Little Brown, Feb 2009, $26.99
As novelist Wilkie Collins narrates on 9 June 1865, fifty three years old Charles Dickens accompanied by his secret mistress takes the train from Folkestone to London. In their car were three people, Charles, Ellen Tiernan and her mother. However, near the Stapelhurst railroad viaduct, a human error leads to the destruction where a bridge was under repair. Dickens and the Tiernan female pair survive.
Dickens tries to help others though it looks hopeless. Amidst the carnage, he meets another apparent survivor, morbid Edwin Drood, who survived the ordeal due to his traveling inside a coffin. Drood vanishes while Dickens follows his trail to the nastiest decadent side of London. As Collins continues his account, he wonder if Drood ever existed and whether Dickens made him to cover nefarious dealings.

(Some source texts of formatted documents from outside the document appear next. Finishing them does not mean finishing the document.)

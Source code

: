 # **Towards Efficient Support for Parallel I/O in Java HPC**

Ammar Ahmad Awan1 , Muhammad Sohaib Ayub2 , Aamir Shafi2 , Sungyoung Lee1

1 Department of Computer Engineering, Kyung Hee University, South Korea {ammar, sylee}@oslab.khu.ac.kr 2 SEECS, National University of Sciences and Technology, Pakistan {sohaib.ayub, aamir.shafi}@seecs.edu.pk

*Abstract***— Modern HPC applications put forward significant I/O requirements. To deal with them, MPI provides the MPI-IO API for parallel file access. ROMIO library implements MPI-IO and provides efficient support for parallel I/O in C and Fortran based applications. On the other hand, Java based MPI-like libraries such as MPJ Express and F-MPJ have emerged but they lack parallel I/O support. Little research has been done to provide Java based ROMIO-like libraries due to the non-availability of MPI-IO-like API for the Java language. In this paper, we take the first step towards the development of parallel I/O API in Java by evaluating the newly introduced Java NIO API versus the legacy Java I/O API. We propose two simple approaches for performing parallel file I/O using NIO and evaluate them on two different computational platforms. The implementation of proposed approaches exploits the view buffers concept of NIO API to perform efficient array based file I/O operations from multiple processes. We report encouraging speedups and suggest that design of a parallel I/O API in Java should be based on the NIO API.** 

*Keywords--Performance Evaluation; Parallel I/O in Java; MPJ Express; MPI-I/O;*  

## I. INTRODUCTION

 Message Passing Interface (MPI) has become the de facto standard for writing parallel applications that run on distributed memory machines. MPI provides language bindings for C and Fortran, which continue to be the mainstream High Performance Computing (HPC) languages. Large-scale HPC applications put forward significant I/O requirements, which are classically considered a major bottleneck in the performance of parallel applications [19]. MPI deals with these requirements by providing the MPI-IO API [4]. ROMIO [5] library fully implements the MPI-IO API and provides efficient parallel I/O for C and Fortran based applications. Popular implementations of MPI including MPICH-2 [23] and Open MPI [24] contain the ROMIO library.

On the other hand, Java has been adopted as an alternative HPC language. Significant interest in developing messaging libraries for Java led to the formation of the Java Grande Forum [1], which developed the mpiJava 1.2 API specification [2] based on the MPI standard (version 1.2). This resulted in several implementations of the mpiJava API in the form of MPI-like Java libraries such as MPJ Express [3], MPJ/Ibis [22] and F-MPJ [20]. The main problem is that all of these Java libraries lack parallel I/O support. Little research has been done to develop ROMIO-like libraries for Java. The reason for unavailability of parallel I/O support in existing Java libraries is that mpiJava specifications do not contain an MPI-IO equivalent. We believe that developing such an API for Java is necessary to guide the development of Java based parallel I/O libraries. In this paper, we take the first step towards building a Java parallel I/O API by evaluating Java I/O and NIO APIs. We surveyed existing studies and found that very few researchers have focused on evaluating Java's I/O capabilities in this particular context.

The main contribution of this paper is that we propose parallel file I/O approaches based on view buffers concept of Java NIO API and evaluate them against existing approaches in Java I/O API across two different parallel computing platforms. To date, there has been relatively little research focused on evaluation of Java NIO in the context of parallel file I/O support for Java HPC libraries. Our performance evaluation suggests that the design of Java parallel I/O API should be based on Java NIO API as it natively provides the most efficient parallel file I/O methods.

This is an excellent historical thriller that looks closely at the last few years of Dickens’ life using the unfinished final novel The Mystery of Edwin Drood and other historical facts as a basis for this wonderful account. The story line grips the audience from Collins’ opening monologue and never slows down with readers scrutinizing clues throughout as to whether Dickens’ lost his mind, concealed his activities with the invention of Drood as the narrator believes, or if Drood lived. Dan Simmons is at his best with this insightful psychological Victorian thriller.